Inference Web contains both data used for proof generation and presentation and tools for building, maintaining, presenting, and manipulating proofs. Inference Web data includes proofs and proof fragments published anywhere on the web. Inference Web data also includes a centralized repository of meta-data including sources, inference engines, inference rules and ontologies. Inference Web tools include a registrar for interacting with the registry, a parser for proof I/O, a browser for displaying proofs, and planned future tools such as proof web-search engines, proof verifiers (possibly utilizing tools such as Specware, etc). In this paper, we limit our discussion to the portable proofs (and an associated parser), the registry (and the associated registrar tools), and the browser.

4.1  Portable Proofs

Systems that may be asked to return a justification for an answer along with an answer need to expose provenance information along with their deductive process possibly including meta information about the system itself. We provide a specification written in the web markup language DAML+OIL [Connolly et. al., 2001]. Proofs dumped in the portable proof format become a portion of the Inference Web data used for presenting proofs. Our portable proof specification includes four major components of IW proof trees: inference rules, inference steps, well formed formulae (WFFs), and referenced ontologies. Inference rules (such as modus ponens) can be used to deduce a consequent (a well formed formula) from any number of antecedents (also well formed formulae). An inference step is a single application of an inference rule. The inference step will be associated with the consequent WFF and it will contain pointers to the antecedent WFFs, the inference rule used, and any variable bindings used in the inference rule application. The antecedent WFFs may come from other inference steps, existing ontologies, extraction from documents, or they may be assumptions. Figure 1 presents a typical dump of a WFF.
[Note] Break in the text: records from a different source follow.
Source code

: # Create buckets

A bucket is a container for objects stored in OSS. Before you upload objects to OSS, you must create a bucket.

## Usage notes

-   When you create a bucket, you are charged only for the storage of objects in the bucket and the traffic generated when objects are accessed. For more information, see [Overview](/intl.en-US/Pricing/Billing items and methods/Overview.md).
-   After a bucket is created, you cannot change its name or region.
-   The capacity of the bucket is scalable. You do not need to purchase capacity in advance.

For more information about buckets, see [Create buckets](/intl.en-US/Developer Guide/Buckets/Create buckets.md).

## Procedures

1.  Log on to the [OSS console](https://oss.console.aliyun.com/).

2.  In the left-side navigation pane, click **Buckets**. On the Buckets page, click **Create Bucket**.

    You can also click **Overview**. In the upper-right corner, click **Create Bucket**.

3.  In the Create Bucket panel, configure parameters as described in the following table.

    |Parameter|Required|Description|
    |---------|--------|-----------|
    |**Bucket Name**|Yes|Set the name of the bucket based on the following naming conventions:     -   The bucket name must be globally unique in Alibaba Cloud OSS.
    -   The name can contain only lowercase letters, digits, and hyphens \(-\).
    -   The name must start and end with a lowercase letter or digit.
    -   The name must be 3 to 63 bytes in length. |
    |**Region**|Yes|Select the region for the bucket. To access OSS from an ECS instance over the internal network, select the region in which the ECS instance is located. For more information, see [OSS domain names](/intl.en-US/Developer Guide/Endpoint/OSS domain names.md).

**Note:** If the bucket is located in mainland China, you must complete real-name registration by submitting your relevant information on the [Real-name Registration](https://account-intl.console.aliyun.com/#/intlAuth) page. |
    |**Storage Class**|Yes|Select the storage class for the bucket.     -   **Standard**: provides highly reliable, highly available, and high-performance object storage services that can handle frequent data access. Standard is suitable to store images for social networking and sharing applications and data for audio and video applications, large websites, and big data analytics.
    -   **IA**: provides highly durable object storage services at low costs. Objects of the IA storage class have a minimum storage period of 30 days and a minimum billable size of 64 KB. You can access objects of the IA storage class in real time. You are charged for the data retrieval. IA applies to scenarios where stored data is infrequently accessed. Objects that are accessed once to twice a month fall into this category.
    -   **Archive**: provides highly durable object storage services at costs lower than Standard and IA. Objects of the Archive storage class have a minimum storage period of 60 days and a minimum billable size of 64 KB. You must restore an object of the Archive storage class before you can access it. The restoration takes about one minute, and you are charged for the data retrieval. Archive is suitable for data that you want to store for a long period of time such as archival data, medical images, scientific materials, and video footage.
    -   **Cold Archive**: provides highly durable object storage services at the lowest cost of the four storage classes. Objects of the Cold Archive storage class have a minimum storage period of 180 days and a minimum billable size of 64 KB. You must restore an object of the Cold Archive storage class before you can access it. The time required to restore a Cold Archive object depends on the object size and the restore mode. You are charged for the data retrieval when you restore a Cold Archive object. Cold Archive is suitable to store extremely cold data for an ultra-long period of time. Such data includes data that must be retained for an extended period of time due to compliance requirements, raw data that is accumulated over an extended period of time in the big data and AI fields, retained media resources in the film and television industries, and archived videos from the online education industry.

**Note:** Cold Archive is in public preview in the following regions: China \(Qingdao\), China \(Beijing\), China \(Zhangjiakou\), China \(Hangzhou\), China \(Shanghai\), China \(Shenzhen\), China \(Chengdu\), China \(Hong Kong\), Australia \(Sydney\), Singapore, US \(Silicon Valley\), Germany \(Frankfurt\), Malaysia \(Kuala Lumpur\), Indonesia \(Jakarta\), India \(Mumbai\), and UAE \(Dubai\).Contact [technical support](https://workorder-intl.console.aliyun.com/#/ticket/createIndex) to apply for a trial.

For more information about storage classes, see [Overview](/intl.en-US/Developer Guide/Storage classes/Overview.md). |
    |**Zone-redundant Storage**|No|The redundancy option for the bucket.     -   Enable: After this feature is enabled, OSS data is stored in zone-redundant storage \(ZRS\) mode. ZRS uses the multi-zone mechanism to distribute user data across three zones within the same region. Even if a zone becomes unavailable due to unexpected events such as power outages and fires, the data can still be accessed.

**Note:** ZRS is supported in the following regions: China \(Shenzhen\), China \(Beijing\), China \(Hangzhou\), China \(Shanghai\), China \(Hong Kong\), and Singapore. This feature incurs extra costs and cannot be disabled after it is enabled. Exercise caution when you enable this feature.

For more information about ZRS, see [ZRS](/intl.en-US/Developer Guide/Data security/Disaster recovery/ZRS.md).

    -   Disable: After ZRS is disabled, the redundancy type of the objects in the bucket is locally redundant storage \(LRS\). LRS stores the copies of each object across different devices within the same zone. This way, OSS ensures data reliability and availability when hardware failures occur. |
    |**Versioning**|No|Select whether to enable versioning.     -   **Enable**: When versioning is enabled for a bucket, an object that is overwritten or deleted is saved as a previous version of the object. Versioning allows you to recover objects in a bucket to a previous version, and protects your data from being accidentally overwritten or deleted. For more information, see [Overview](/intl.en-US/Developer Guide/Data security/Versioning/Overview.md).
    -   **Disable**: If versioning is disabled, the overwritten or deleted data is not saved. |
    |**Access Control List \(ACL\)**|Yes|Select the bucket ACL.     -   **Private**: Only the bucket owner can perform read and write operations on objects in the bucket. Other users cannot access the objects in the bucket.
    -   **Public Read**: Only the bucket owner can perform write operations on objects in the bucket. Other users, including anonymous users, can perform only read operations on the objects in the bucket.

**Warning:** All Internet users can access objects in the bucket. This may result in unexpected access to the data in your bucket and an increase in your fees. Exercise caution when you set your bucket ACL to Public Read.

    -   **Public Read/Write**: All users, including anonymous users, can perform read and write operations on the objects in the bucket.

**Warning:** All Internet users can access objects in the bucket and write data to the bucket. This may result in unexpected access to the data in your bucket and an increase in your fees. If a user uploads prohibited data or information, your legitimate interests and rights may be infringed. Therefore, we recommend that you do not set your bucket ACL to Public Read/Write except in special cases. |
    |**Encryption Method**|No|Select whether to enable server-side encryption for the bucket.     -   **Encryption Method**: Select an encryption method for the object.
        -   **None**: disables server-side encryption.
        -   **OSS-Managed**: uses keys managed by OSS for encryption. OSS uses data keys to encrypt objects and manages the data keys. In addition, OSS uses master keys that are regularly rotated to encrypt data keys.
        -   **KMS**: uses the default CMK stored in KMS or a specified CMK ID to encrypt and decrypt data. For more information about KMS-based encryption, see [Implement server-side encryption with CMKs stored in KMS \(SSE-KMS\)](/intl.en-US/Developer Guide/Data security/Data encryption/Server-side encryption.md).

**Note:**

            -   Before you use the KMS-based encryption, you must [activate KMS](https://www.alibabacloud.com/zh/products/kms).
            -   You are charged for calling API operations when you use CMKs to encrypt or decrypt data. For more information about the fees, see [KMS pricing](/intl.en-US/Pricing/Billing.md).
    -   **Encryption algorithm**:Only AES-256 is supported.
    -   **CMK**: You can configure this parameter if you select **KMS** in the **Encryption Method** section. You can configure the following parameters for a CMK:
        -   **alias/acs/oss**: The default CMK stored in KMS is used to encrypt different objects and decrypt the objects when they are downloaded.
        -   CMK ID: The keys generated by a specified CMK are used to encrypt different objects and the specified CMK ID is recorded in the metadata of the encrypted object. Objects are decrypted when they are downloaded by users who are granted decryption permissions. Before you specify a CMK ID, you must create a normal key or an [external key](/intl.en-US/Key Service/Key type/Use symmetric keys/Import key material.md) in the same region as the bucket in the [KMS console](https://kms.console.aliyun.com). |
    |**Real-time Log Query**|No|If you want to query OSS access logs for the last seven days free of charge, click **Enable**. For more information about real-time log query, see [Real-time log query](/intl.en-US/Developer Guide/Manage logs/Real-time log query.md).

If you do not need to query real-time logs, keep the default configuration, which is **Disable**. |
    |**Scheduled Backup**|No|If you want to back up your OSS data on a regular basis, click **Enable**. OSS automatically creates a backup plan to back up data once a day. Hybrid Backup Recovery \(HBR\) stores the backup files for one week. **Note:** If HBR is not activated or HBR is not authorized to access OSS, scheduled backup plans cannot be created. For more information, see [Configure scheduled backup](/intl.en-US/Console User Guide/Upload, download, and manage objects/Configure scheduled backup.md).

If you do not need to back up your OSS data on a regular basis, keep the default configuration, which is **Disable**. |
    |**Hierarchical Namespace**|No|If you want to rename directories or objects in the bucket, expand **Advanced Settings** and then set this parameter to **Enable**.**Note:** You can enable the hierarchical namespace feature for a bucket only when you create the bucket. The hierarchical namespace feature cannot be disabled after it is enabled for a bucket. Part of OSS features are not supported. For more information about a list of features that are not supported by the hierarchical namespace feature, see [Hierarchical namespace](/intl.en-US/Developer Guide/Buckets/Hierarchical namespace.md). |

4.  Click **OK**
<?xml version='1.0'?> <rdf:RDF (…)>

<iw:WFF>

<iw:WFFContent> (a WFF is stored as a predicate logic

sentence)

<daml:List rdf:about='IW/spec/fopl.daml#Clause'>

<daml:first>

<fopl:Negated-Predicate-Of-Terms

fopl:SymbolName='holds'>

<fopl:hasArgumentList rdf:parseType='daml:collection'>

<iw:Constant> <fopl:SymbolName>type</fopl:SymbolName> </iw:Constant>

<fopl:Variable fopl:SymbolName='?inst'/>

(…)

</daml:List>

</iw:WFFContent>

<iw:isConsequentOf rdf:parseType='daml:collection'>

(a WFF can be associated to a set of Inference steps)

<iw:InferenceStep>

<iw:hasInferenceRule

rdf:parseType='daml:collection'>

<iw:InferenceRule

rdf:about='../registry/IR/GMP.daml'/>

</iw:hasInferenceRule>

<iw:hasInferenceEngine

rdf:parseType='daml:collection'>

<iw:InferenceEngine

rdf:about='../registry/IE/JTP.daml'/>

</iw:hasInferenceEngine>

(…)

<iw:has Antecedent

rdf:parseType='daml:collection'>

(inference step antecedents are IW files with

their own URIs)

<iw:WFF rdf:about='../sample/IW3.daml'/>

<iw:WFF rdf:about='../sample/IW4.daml'/>

</iw:hasAntecedent>

<iw:hasVariableMapping rdf:type='http://www.daml.org/2001/03/daml+oil#List'/>

(…)

</iw:InferenceStep>

</iw:isConsequentOf>

</iw:WFF>

</rdf:RDF>

Figure 1. An Inference Web Proof

There we can see an instance of a WFF, an inference step, and an inference rule. There is no ontology associated with this WFF since it is derived. If it had been asserted, it would require an association to the ontology that contains it.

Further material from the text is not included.